Task statement -
The data below is to be repeated in full, exactly as given.

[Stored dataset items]
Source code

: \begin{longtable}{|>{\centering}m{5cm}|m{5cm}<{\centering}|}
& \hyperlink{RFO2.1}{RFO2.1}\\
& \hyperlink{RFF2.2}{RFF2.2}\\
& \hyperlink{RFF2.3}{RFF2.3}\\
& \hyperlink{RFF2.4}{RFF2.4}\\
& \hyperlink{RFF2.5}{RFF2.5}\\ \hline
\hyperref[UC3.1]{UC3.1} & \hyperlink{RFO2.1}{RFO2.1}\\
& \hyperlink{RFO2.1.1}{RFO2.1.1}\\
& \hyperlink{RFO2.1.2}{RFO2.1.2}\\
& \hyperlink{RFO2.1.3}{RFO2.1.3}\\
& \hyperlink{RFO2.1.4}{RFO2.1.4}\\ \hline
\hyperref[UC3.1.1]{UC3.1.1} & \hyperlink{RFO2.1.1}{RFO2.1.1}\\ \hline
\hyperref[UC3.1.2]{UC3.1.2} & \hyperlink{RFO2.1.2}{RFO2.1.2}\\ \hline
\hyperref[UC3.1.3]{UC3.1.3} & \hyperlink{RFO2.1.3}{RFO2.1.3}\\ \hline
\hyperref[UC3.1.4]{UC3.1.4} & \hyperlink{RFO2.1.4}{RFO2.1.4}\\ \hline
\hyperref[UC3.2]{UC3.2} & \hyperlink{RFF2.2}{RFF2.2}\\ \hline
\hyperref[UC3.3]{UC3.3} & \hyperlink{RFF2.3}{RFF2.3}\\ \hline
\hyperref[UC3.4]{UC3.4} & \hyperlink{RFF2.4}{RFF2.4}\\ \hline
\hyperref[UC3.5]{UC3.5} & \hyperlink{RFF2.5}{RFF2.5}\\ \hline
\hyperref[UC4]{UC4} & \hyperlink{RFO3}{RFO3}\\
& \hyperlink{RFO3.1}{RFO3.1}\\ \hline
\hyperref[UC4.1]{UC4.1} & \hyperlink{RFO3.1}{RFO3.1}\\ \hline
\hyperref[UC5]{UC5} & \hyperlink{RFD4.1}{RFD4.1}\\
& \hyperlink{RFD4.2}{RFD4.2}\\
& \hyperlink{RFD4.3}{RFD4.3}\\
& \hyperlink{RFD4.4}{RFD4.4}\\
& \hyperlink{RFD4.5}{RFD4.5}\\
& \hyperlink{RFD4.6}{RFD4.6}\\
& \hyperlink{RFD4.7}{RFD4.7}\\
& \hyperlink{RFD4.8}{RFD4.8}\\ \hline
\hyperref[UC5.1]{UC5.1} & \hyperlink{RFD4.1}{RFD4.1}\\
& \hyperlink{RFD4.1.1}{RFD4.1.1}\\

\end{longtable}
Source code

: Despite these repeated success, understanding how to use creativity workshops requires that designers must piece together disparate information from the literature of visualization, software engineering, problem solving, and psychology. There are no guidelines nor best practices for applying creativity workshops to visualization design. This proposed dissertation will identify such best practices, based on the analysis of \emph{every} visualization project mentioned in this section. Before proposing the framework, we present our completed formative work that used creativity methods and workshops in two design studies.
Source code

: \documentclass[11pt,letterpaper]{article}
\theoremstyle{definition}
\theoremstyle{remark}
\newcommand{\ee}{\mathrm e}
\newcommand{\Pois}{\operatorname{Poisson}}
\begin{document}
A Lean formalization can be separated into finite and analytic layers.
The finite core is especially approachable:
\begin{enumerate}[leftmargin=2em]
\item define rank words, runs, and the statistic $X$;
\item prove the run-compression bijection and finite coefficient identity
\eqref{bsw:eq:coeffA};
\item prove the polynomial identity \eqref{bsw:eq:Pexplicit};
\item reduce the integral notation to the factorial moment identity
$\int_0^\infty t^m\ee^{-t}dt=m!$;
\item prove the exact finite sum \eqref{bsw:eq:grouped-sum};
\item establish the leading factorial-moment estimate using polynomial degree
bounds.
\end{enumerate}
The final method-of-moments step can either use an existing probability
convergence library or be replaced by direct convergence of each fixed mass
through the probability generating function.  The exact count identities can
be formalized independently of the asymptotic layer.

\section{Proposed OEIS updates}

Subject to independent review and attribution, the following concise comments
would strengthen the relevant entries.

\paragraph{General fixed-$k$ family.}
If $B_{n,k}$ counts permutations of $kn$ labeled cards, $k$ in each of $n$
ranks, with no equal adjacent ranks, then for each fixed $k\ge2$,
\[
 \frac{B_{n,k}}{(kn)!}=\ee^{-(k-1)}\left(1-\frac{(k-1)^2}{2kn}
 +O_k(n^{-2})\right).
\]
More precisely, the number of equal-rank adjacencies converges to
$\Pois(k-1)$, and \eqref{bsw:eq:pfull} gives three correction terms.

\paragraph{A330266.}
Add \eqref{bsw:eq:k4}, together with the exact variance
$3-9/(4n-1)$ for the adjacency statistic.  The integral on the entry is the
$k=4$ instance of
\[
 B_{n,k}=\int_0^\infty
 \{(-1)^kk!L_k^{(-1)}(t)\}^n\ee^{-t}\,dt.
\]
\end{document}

Task result -
Source code

: \begin{longtable}{|>{\centering}m{5cm}|m{5cm}<{\centering}|}
& \hyperlink{RFO2.1}{RFO2.1}\\
& \hyperlink{RFF2.2}{RFF2.2}\\
& \hyperlink{RFF2.3}{RFF2.3}\\
& \hyperlink{RFF2.4}{RFF2.4}\\
& \hyperlink{RFF2.5}{RFF2.5}\\ \hline
\hyperref[UC3.1]{UC3.1} & \hyperlink{RFO2.1}{RFO2.1}\\
& \hyperlink{RFO2.1.1}{RFO2.1.1}\\
& \hyperlink{RFO2.1.2}{RFO2.1.2}\\
& \hyperlink{RFO2.1.3}{RFO2.1.3}\\
& \hyperlink{RFO2.1.4}{RFO2.1.4}\\ \hline
\hyperref[UC3.1.1]{UC3.1.1} & \hyperlink{RFO2.1.1}{RFO2.1.1}\\ \hline
\hyperref[UC3.1.2]{UC3.1.2} & \hyperlink{RFO2.1.2}{RFO2.1.2}\\ \hline
\hyperref[UC3.1.3]{UC3.1.3} & \hyperlink{RFO2.1.3}{RFO2.1.3}\\ \hline
\hyperref[UC3.1.4]{UC3.1.4} & \hyperlink{RFO2.1.4}{RFO2.1.4}\\ \hline
\hyperref[UC3.2]{UC3.2} & \hyperlink{RFF2.2}{RFF2.2}\\ \hline
\hyperref[UC3.3]{UC3.3} & \hyperlink{RFF2.3}{RFF2.3}\\ \hline
\hyperref[UC3.4]{UC3.4} & \hyperlink{RFF2.4}{RFF2.4}\\ \hline
\hyperref[UC3.5]{UC3.5} & \hyperlink{RFF2.5}{RFF2.5}\\ \hline
\hyperref[UC4]{UC4} & \hyperlink{RFO3}{RFO3}\\
& \hyperlink{RFO3.1}{RFO3.1}\\ \hline
\hyperref[UC4.1]{UC4.1} & \hyperlink{RFO3.1}{RFO3.1}\\ \hline
\hyperref[UC5]{UC5} & \hyperlink{RFD4.1}{RFD4.1}\\
& \hyperlink{RFD4.2}{RFD4.2}\\
& \hyperlink{RFD4.3}{RFD4.3}\\
& \hyperlink{RFD4.4}{RFD4.4}\\
& \hyperlink{RFD4.5}{RFD4.5}\\
& \hyperlink{RFD4.6}{RFD4.6}\\
& \hyperlink{RFD4.7}{RFD4.7}\\
& \hyperlink{RFD4.8}{RFD4.8}\\ \hline
\hyperref[UC5.1]{UC5.1} & \hyperlink{RFD4.1}{RFD4.1}\\
& \hyperlink{RFD4.1.1}{RFD4.1.1}\\

\end{longtable}
Source code

: Despite these repeated success, understanding how to use creativity workshops requires that designers must piece together disparate information from the literature of visualization, software engineering, problem solving, and psychology. There are no guidelines nor best practices for applying creativity workshops to visualization design. This proposed dissertation will identify such best practices, based on the analysis of \emph{every} visualization project mentioned in this section. Before proposing the framework, we present our completed formative work that used creativity methods and workshops in two design studies.
Source code

: \documentclass[11pt,letterpaper]{article}
\theoremstyle{definition}
\theoremstyle{remark}
\newcommand{\ee}{\mathrm e}
\newcommand{\Pois}{\operatorname{Poisson}}
\begin{document}
A Lean formalization can be separated into finite and analytic layers.
The finite core is especially approachable:
\begin{enumerate}[leftmargin=2em]
\item define rank words, runs, and the statistic $X$;
\item prove the run-compression bijection and finite coefficient identity
\eqref{bsw:eq:coeffA};
\item prove the polynomial identity \eqref{bsw:eq:Pexplicit};
\item reduce the integral notation to the factorial moment identity
$\int_0^\infty t^m\ee^{-t}dt=m!$;
\item prove the exact finite sum \eqref{bsw:eq:grouped-sum};
\item establish the leading factorial-moment estimate using polynomial degree
bounds.
\end{enumerate}
The final method-of-moments step can either use an existing probability
convergence library or be replaced by direct convergence of each fixed mass
through the probability generating function.  The exact count identities can
be formalized independently of the asymptotic layer.

\section{Proposed OEIS updates}

Subject to independent review and attribution, the following concise comments
would strengthen the relevant entries.

\paragraph{General fixed-$k$ family.}
If $B_{n,k}$ counts permutations of $kn$ labeled cards, $k$ in each of $n$
ranks, with no equal adjacent ranks, then for each fixed $k\ge2$,
\[
 \frac{B_{n,k}}{(kn)!}=\ee^{-(k-1)}\left(1-\frac{(k-1)^2}{2kn}
 +O_k(n^{-2})\right).
\]
More precisely, the number of equal-rank adjacencies converges to
$\Pois(k-1)$, and \eqref{bsw:eq:pfull} gives three correction terms.

\paragraph{A330266.}
Add \eqref{bsw:eq:k4}, together with the exact variance
$3-9/(4n-1)$ for the adjacency statistic.  The integral on the entry is the
$k=4$ instance of
\[
 B_{n,k}=\int_0^\infty
 \{(-1)^kk!L_k^{(-1)}(t)\}^n\ee^{-t}\,dt.
\]
\end{document}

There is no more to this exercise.